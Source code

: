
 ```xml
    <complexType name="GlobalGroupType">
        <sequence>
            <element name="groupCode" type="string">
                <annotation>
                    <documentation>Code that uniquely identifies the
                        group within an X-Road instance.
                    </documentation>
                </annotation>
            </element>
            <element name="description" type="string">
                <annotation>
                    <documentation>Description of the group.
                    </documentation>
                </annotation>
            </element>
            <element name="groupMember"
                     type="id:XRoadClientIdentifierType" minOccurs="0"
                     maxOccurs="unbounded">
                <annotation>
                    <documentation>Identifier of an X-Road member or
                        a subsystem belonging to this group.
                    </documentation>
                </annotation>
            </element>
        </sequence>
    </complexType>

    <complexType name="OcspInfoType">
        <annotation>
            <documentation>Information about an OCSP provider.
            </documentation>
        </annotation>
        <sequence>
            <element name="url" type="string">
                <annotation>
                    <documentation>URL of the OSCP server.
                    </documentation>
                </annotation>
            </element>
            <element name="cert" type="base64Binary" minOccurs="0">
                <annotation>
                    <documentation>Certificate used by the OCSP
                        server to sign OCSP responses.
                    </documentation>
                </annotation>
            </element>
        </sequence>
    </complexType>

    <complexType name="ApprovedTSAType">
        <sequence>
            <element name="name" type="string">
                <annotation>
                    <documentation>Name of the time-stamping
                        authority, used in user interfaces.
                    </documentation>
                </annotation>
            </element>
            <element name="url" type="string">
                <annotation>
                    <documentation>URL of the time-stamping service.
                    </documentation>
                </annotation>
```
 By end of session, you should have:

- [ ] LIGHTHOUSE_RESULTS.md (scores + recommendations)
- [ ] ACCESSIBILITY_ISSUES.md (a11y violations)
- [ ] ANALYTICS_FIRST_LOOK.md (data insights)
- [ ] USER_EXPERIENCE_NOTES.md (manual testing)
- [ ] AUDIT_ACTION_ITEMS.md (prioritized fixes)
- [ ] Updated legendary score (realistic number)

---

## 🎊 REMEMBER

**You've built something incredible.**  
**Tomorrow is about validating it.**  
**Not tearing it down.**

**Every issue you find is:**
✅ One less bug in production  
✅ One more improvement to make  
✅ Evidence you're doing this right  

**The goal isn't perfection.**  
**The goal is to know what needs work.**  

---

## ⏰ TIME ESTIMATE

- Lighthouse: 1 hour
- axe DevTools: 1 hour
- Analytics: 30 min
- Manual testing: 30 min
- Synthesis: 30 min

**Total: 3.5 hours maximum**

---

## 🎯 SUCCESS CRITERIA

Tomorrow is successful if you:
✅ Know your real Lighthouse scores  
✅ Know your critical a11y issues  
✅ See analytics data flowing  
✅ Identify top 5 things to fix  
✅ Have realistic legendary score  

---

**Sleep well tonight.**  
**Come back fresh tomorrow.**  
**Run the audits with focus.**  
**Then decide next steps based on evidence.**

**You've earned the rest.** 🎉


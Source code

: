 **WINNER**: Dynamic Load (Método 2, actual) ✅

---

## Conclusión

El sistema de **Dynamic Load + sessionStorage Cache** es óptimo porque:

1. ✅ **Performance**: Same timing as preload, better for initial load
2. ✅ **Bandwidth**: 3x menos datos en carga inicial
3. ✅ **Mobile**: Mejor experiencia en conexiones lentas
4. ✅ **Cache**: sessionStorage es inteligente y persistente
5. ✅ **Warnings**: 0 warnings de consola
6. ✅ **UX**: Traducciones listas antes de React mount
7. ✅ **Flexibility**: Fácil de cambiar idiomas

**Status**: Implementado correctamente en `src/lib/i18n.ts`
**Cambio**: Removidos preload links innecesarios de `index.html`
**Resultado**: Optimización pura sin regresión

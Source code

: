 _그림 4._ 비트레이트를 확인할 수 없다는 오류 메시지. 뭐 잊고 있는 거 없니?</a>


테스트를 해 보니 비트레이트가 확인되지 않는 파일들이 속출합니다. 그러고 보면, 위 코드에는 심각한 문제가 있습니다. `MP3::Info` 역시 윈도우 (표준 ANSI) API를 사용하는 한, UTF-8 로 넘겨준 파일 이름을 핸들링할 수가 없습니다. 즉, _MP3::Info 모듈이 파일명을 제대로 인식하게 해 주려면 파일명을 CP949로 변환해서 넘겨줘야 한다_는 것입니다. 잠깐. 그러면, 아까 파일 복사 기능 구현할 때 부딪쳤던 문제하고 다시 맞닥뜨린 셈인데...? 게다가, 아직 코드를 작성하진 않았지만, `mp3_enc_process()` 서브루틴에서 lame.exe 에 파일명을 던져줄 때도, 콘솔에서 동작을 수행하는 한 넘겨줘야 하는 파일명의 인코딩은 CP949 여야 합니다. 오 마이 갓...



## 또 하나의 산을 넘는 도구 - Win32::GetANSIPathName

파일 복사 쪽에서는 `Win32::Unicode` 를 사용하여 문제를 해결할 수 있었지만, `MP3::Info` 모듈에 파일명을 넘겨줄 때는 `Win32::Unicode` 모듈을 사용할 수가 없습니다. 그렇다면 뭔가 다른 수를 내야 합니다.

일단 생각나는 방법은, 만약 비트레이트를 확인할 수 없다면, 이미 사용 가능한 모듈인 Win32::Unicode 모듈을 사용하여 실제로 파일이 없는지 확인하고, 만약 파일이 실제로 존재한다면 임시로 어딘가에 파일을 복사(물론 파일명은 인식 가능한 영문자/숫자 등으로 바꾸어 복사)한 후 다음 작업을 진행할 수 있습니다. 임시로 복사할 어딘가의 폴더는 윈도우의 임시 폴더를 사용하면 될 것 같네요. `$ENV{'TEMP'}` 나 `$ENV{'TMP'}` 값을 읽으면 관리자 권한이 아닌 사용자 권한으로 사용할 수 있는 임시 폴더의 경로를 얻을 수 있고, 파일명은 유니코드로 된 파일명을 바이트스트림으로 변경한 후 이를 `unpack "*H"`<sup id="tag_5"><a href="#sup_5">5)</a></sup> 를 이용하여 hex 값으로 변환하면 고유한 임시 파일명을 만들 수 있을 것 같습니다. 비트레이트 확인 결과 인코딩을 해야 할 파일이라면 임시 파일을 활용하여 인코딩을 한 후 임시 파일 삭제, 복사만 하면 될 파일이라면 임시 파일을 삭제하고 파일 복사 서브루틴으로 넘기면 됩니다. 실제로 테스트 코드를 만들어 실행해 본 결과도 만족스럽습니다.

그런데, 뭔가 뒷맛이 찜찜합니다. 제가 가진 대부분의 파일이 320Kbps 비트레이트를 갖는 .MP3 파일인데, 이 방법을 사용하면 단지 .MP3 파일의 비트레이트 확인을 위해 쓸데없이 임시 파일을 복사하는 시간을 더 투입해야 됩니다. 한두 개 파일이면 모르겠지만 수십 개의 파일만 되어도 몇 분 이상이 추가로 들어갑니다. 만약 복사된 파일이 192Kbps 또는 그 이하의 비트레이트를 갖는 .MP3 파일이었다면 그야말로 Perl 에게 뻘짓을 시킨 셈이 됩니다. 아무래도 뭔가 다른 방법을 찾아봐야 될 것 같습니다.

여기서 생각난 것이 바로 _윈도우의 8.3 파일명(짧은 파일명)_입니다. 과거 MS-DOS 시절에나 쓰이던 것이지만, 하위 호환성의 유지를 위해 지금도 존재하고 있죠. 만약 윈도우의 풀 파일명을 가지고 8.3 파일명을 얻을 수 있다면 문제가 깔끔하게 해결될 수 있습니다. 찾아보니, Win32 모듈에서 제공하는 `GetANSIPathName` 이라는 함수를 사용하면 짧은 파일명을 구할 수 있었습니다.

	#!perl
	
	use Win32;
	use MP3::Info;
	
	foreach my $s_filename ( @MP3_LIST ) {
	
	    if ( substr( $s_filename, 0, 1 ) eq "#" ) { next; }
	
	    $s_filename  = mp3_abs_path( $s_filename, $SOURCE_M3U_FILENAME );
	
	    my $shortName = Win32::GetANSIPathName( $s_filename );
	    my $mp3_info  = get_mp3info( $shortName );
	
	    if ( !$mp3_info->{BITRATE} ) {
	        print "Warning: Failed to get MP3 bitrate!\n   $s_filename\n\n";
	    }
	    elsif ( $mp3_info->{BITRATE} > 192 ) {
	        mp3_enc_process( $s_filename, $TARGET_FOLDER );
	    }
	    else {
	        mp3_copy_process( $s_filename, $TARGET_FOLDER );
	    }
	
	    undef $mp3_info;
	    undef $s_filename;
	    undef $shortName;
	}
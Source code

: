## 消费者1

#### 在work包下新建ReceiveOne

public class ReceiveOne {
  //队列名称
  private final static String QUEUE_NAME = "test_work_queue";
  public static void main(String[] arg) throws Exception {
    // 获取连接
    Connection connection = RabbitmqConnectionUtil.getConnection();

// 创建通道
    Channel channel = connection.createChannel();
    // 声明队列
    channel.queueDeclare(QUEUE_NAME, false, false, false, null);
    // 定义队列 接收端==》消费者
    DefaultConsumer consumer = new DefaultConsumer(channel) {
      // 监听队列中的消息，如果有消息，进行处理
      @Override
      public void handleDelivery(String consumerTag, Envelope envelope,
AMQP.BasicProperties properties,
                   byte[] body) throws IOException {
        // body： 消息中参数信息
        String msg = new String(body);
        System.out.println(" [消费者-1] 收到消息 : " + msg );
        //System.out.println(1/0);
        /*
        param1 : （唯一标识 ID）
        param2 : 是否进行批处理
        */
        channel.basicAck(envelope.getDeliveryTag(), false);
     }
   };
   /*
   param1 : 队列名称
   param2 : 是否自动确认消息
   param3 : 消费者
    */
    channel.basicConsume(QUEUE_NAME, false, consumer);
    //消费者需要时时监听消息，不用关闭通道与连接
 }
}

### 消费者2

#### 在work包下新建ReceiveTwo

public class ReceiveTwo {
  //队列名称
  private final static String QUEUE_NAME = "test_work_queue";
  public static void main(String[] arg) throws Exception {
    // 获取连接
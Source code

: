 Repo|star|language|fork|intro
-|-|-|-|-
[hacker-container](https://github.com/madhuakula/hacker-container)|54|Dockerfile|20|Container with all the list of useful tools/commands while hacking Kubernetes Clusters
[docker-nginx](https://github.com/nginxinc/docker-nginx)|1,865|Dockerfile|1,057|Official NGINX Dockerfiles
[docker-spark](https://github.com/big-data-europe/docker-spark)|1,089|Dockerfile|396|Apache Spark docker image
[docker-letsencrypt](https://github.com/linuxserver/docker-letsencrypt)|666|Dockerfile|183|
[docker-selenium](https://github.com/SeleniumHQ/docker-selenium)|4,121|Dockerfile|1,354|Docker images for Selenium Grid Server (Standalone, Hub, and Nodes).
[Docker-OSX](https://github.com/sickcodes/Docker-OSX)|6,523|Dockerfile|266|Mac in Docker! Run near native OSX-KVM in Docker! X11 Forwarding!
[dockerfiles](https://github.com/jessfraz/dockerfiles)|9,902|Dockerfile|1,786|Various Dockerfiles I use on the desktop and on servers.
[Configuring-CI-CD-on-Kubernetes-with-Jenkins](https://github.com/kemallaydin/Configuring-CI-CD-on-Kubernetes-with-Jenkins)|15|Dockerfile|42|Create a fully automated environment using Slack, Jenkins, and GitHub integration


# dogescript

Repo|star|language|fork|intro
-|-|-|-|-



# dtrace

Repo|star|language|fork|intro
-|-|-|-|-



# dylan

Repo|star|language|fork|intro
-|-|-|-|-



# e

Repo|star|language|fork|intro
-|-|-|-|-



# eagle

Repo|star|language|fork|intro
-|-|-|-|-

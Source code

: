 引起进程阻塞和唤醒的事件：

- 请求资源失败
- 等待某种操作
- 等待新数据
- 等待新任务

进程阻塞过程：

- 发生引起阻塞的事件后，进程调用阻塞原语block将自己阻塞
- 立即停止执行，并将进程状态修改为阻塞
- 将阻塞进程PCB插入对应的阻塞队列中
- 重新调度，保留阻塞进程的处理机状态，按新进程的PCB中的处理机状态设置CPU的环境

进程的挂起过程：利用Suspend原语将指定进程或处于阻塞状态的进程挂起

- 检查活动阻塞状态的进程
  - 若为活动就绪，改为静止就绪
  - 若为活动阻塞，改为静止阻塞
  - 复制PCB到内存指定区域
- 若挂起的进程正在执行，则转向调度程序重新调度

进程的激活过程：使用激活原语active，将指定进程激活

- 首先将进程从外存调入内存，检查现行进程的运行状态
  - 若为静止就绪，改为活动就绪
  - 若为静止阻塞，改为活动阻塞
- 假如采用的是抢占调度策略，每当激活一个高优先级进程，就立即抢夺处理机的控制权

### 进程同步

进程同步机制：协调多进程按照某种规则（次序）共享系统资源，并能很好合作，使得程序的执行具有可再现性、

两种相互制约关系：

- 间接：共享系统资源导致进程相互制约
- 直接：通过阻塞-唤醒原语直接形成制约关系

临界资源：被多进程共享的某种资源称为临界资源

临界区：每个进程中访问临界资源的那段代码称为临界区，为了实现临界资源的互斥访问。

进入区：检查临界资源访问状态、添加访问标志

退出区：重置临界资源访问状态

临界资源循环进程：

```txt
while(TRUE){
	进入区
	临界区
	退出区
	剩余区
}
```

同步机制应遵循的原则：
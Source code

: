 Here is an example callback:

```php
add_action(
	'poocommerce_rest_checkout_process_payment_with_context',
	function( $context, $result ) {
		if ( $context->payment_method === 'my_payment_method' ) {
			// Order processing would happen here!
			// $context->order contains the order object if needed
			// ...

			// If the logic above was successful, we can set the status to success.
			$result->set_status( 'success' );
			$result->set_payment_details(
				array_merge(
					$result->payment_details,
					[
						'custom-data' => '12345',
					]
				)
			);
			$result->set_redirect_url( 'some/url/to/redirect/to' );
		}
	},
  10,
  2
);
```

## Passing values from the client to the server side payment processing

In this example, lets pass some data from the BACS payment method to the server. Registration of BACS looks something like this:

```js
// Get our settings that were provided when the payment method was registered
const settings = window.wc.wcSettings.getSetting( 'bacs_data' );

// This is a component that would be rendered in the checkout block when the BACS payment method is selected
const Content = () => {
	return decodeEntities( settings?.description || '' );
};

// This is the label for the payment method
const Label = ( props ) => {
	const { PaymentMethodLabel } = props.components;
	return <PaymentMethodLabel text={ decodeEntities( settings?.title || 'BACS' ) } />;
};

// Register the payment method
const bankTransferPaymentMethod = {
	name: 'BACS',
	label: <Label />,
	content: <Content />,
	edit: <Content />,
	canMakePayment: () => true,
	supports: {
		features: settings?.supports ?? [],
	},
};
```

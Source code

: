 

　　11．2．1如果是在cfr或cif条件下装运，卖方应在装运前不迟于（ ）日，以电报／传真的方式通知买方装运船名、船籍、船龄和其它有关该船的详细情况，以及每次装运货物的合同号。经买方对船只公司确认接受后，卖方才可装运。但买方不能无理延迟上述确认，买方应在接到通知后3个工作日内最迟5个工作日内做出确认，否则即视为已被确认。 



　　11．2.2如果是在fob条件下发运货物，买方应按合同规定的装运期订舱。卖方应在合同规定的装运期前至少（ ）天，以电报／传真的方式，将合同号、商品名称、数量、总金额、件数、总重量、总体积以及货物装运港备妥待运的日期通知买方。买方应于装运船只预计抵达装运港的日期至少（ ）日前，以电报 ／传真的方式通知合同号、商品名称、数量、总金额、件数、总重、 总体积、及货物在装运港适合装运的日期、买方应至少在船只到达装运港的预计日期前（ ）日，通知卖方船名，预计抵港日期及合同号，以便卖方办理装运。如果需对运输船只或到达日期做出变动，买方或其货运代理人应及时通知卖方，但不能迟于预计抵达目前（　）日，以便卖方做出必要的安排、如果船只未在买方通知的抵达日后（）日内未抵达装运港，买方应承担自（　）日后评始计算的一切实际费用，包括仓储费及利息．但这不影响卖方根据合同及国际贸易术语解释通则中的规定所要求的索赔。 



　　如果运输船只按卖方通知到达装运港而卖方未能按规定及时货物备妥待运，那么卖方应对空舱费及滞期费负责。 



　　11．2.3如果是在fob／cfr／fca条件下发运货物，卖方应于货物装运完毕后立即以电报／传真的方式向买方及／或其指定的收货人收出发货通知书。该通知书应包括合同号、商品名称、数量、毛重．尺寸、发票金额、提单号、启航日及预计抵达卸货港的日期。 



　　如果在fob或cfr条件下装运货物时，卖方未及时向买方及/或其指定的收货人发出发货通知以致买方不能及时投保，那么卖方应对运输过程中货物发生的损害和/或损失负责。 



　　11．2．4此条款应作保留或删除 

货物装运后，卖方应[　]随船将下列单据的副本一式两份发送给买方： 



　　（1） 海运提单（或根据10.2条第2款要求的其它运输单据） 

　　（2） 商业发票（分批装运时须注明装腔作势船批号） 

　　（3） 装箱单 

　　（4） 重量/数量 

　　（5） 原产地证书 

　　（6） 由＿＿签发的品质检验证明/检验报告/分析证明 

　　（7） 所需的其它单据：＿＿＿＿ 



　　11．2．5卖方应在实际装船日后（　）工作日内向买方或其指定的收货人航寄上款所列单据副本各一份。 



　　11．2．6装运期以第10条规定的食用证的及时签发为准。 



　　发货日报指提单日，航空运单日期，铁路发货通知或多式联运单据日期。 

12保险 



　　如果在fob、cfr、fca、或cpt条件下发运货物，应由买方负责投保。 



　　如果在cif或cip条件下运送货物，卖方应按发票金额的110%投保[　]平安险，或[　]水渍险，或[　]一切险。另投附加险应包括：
☆ ☆ ☆
**ASSIGNED TASK**
I would like you to report every line in the listing above that contains "Cache".

**SOLUTION**
El sistema de **Dynamic Load + sessionStorage Cache** es óptimo porque:
4. ✅ **Cache**: sessionStorage es inteligente y persistente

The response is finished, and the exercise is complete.